A través de Simon Stephens, quien había traducido la versión de I Am the Wind que vi en Londres, estuve en contacto con Fosse. Me pidió fotos de la obra, diciéndome que “looks great”, y me contó un poco de su familia. Como es común en los dramaturgos, a pesar de su fama y su éxito, se mostró emocionado al saber que su obra se presentaba en otra parte del mundo, y se alegró cuando le comuniqué que había muchas risas. Su reputación como un autor muy serio le pareció errónea: “I am a tragicomical writer” (Soy un escritor tragicómico), me comentó. Además me dijo: “My general advice is just to let the play tell its story, to just let it be there, more than ‘mean’ anything” (Mi consejo es sólo dejar que la obra cuente su historia, sólo dejarla estar, más que “significar” nada).

Luego de dirigir Invierno, hice unos talleres en El Galpón sobre otras obras de Fosse, otra vez encontrando esta mezcla mágica de simplicidad casi primitiva sumada a una complejidad que encuentran los actores, como si la simplicidad sólo se alcanzase a través de un largo camino de ensayo donde el actor debe perderse, antes de volver a entender lo que le pasa a su personaje. Sus obras también exigen una forma de actuación poco estridente, donde la emoción queda bajo la superficie. Tal vez sea algo nórdico (hace pensar en las películas de Kaurismäki), y es un claro desafío para los actores uruguayos, que gustan tanto de proyectar sus emociones.

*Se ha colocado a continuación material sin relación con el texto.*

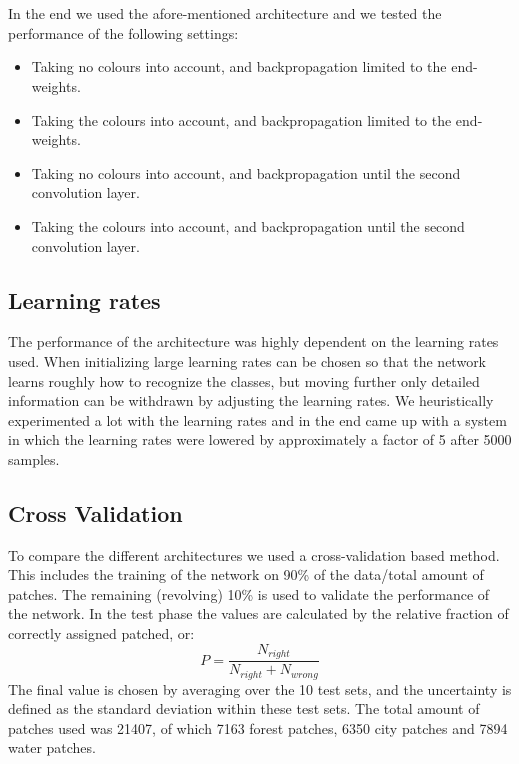 \documentclass[a4paper,onecolumn]{report}
\begin{document}
\\\\
In the end we used the afore-mentioned architecture and we tested the performance of the following settings: 
\begin{itemize}
\item Taking no colours into account, and backpropagation limited to the end-weights.
\item Taking the colours into account, and backpropagation limited to the end-weights.
\item Taking no colours into account, and backpropagation until the second convolution layer.
\item Taking the colours into account, and backpropagation until the second convolution layer. 
\end{itemize}


\subsection{Learning rates}
The performance of the architecture was highly dependent on the learning rates used. When initializing large learning rates can be chosen so that the network learns roughly how to recognize the classes, but moving further only detailed information can be withdrawn by adjusting the learning rates. We heuristically experimented a lot with the learning rates and in the end came up with a system in which the learning rates were lowered by approximately a factor of 5 after 5000 samples. 

\subsection{Cross Validation}
To compare the different architectures we used a cross-validation based method. This includes the training of the network on 90\% of the data/total amount of patches. The remaining (revolving) 10\% is used to validate the performance of the network. In the test phase the values are calculated by the relative fraction of correctly assigned patched, or: 
\begin{equation}
\label{eq:P}
P= \frac{N_{right}}{N_{right}+ N_{wrong}}
\end{equation}
The final value is chosen by averaging over the 10 test sets, and the uncertainty is defined as the standard deviation within these test sets. The total amount of patches used was 21407, of which 7163 forest patches, 6350 city patches and 7894 water patches. 
\end{document}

Uno de mis últimos recuerdos del proceso de Invierno fue que fuimos a hacer algunos talleres y funciones fuera de Montevideo (a través de los Fondos Concursables del MEC). Uno de esos talleres era en el teatro La Sala de Las Piedras. Es una sala pequeña, a cargo de un equipo muy motivado, como tantos que hacen teatro en América Latina, por el amor al teatro y nada más que eso. Vinieron unas 20 personas al taller, y después de presentar la obra trabajamos con ellos en algunas escenas. Estos actores, con poca experiencia, agarraban esas palabras tan complicadas y jugaban con ellas. Sin presión de ensayar para un estreno, se sentían libres de jugar, y fue impresionante cómo, usando las mismas escenas, apareció una versión de la obra completamente distinta con cada pareja.

Las obras de Fosse tienen, como las de tantos grandes dramaturgas y dramaturgos, algo casi anónimo: la voz de quien escribe está consumida por la voz y la actuación de los perfórmers. Cada vez que se hace una obra de Fosse, y hay muchas, es como si se escribiera la obra de nuevo. Es la marca de un autor cuyas obras contienen una universalidad: que resuenan e impactan, no importa en qué parte del mundo se hagan. Algo de lo que nuestra experiencia de Invierno fue, en su pequeña forma, otro testimonio.